### What you need to do
Set down the data again exactly. Pictures are not part of the copy.
=== Begin Enclosure ===
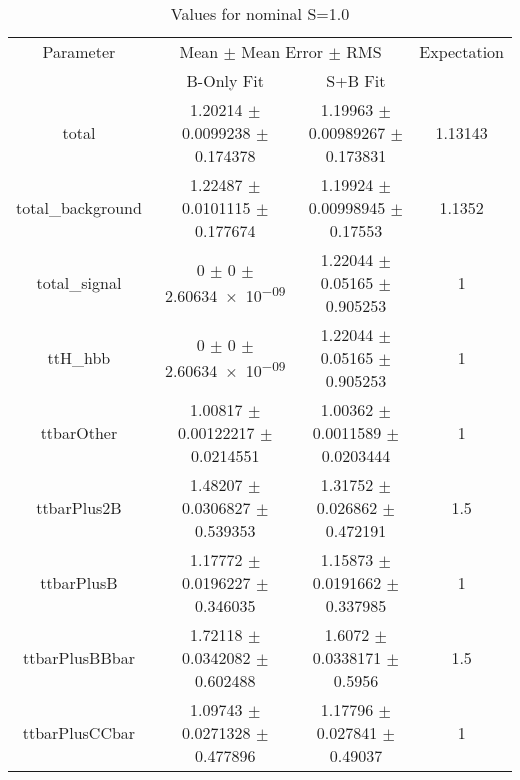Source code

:\begin{table}
\centering
\caption{Values for nominal S=1.0}
\begin{tabular}{cccc}
\toprule
Parameter & \multicolumn{2}{c}{Mean $\pm$ Mean Error $\pm$ RMS} & Expectation\\
 & B-Only Fit & S+B Fit & \\
\midrule
total & \num{1.20214} $\pm$ \num{0.0099238} $\pm$ \num{0.174378} & \num{1.19963} $\pm$ \num{0.00989267} $\pm$ \num{0.173831} & \num{1.13143}\\
total\_background & \num{1.22487} $\pm$ \num{0.0101115} $\pm$ \num{0.177674} & \num{1.19924} $\pm$ \num{0.00998945} $\pm$ \num{0.17553} & \num{1.1352}\\
total\_signal & \num{0} $\pm$ \num{0} $\pm$ \num{2.60634e-09} & \num{1.22044} $\pm$ \num{0.05165} $\pm$ \num{0.905253} & \num{1}\\
ttH\_hbb & \num{0} $\pm$ \num{0} $\pm$ \num{2.60634e-09} & \num{1.22044} $\pm$ \num{0.05165} $\pm$ \num{0.905253} & \num{1}\\
ttbarOther & \num{1.00817} $\pm$ \num{0.00122217} $\pm$ \num{0.0214551} & \num{1.00362} $\pm$ \num{0.0011589} $\pm$ \num{0.0203444} & \num{1}\\
ttbarPlus2B & \num{1.48207} $\pm$ \num{0.0306827} $\pm$ \num{0.539353} & \num{1.31752} $\pm$ \num{0.026862} $\pm$ \num{0.472191} & \num{1.5}\\
ttbarPlusB & \num{1.17772} $\pm$ \num{0.0196227} $\pm$ \num{0.346035} & \num{1.15873} $\pm$ \num{0.0191662} $\pm$ \num{0.337985} & \num{1}\\
ttbarPlusBBbar & \num{1.72118} $\pm$ \num{0.0342082} $\pm$ \num{0.602488} & \num{1.6072} $\pm$ \num{0.0338171} $\pm$ \num{0.5956} & \num{1.5}\\
ttbarPlusCCbar & \num{1.09743} $\pm$ \num{0.0271328} $\pm$ \num{0.477896} & \num{1.17796} $\pm$ \num{0.027841} $\pm$ \num{0.49037} & \num{1}\\
\bottomrule
\end{tabular}
\end{table}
=== End Enclosure ===
### Problem solution
Source code

:\begin{table}
\centering
\caption{Values for nominal S=1.0}
\begin{tabular}{cccc}
\toprule
Parameter & \multicolumn{2}{c}{Mean $\pm$ Mean Error $\pm$ RMS} & Expectation\\
 & B-Only Fit & S+B Fit & \\
\midrule
total & \num{1.20214} $\pm$ \num{0.0099238} $\pm$ \num{0.174378} & \num{1.19963} $\pm$ \num{0.00989267} $\pm$ \num{0.173831} & \num{1.13143}\\
total\_background & \num{1.22487} $\pm$ \num{0.0101115} $\pm$ \num{0.177674} & \num{1.19924} $\pm$ \num{0.00998945} $\pm$ \num{0.17553} & \num{1.1352}\\
total\_signal & \num{0} $\pm$ \num{0} $\pm$ \num{2.60634e-09} & \num{1.22044} $\pm$ \num{0.05165} $\pm$ \num{0.905253} & \num{1}\\
ttH\_hbb & \num{0} $\pm$ \num{0} $\pm$ \num{2.60634e-09} & \num{1.22044} $\pm$ \num{0.05165} $\pm$ \num{0.905253} & \num{1}\\
ttbarOther & \num{1.00817} $\pm$ \num{0.00122217} $\pm$ \num{0.0214551} & \num{1.00362} $\pm$ \num{0.0011589} $\pm$ \num{0.0203444} & \num{1}\\
ttbarPlus2B & \num{1.48207} $\pm$ \num{0.0306827} $\pm$ \num{0.539353} & \num{1.31752} $\pm$ \num{0.026862} $\pm$ \num{0.472191} & \num{1.5}\\
ttbarPlusB & \num{1.17772} $\pm$ \num{0.0196227} $\pm$ \num{0.346035} & \num{1.15873} $\pm$ \num{0.0191662} $\pm$ \num{0.337985} & \num{1}\\
ttbarPlusBBbar & \num{1.72118} $\pm$ \num{0.0342082} $\pm$ \num{0.602488} & \num{1.6072} $\pm$ \num{0.0338171} $\pm$ \num{0.5956} & \num{1.5}\\
ttbarPlusCCbar & \num{1.09743} $\pm$ \num{0.0271328} $\pm$ \num{0.477896} & \num{1.17796} $\pm$ \num{0.027841} $\pm$ \num{0.49037} & \num{1}\\
\bottomrule
\end{tabular}
\end{table}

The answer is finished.